§ ABOUT THIS EXERCISE: Look for the line containing "Willemoesgade 23 IV, Köbenhavn Ö, Dania." in the listing below. Retype that line and every subsequent line through the last one, and only those.

___ TASK DATA ___

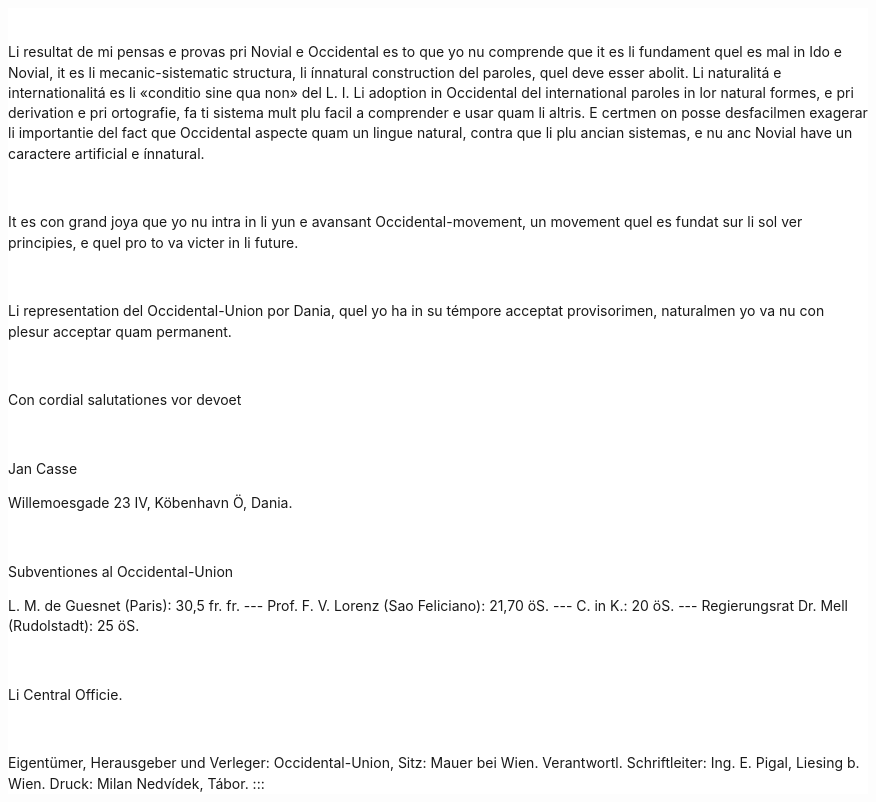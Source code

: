  

Li resultat de mi pensas e provas pri Novial e Occidental es to que yo
nu comprende que it es li fundament quel es mal in Ido e Novial, it es
li mecanic-sistematic structura, li ínnatural construction del paroles,
quel deve esser abolit. Li naturalitá e internationalitá es li «conditio
sine qua non» del L. I. Li adoption in Occidental del international
paroles in lor natural formes, e pri derivation e pri ortografie, fa ti
sistema mult plu facil a comprender e usar quam li altris. E certmen on
posse desfacilmen exagerar li importantie del fact que Occidental
aspecte quam un lingue natural, contra que li plu ancian sistemas, e nu
anc Novial have un caractere artificial e ínnatural.

 

It es con grand joya que yo nu intra in li yun e avansant
Occidental-movement, un movement quel es fundat sur li sol ver
principies, e quel pro to va victer in li future.

 

Li representation del Occidental-Union por Dania, quel yo ha in su
témpore acceptat provisorimen, naturalmen yo va nu con plesur acceptar
quam permanent.

 

Con cordial salutationes vor devoet

 

Jan Casse

Willemoesgade 23 IV, Köbenhavn Ö, Dania.

 

Subventiones al Occidental-Union

L. M. de Guesnet (Paris): 30,5 fr. fr. --- Prof. F. V. Lorenz (Sao
Feliciano): 21,70 öS. --- C. in K.: 20 öS. --- Regierungsrat Dr. Mell
(Rudolstadt): 25 öS.

 

Li Central Officie.

 

Eigentümer, Herausgeber und Verleger: Occidental-Union, Sitz: Mauer bei
Wien. Verantwortl. Schriftleiter: Ing. E. Pigal, Liesing b. Wien. Druck:
Milan Nedvídek, Tábor.
:::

___

§ ANSWER SPACE:
Willemoesgade 23 IV, Köbenhavn Ö, Dania.

 

Subventiones al Occidental-Union

L. M. de Guesnet (Paris): 30,5 fr. fr. --- Prof. F. V. Lorenz (Sao
Feliciano): 21,70 öS. --- C. in K.: 20 öS. --- Regierungsrat Dr. Mell
(Rudolstadt): 25 öS.

 

Li Central Officie.

 

Eigentümer, Herausgeber und Verleger: Occidental-Union, Sitz: Mauer bei
Wien. Verantwortl. Schriftleiter: Ing. E. Pigal, Liesing b. Wien. Druck:
Milan Nedvídek, Tábor.
:::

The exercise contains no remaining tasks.